╭─ SOURCE RECORDS
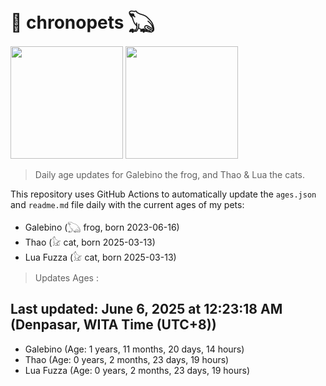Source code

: # 🐾 chronopets 𓆏
<img src="https://github.com/user-attachments/assets/802b3632-7c4b-4232-a3a0-8b1d8fa6f04d" widht=180 height=180 >
<img src="https://github.com/user-attachments/assets/16687005-7ebb-4607-be57-0c8e528fed06" widht=180 height=180 >

> Daily age updates for Galebino the frog, and Thao & Lua the cats.

This repository uses GitHub Actions to automatically update the `ages.json` and `readme.md` file daily with the current ages of my pets: <br>
- Galebino (𓆏 frog, born 2023-06-16)
- Thao (𓃠 cat, born 2025-03-13)
- Lua Fuzza (𓃠 cat, born 2025-03-13)

> Updates Ages :

## Last updated: June 6, 2025 at 12:23:18 AM (Denpasar, WITA Time (UTC+8))

- Galebino (Age: 1 years, 11 months, 20 days, 14 hours)
- Thao (Age: 0 years, 2 months, 23 days, 19 hours)
- Lua Fuzza (Age: 0 years, 2 months, 23 days, 19 hours)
╰─
§ EXERCISE AIM: Beginning at the line that contains "- Thao (Age: 0", transcribe every line through the end of the material exactly, leaving out all earlier lines.

§ WORKED SOLUTION:
- Thao (Age: 0 years, 2 months, 23 days, 19 hours)
- Lua Fuzza (Age: 0 years, 2 months, 23 days, 19 hours)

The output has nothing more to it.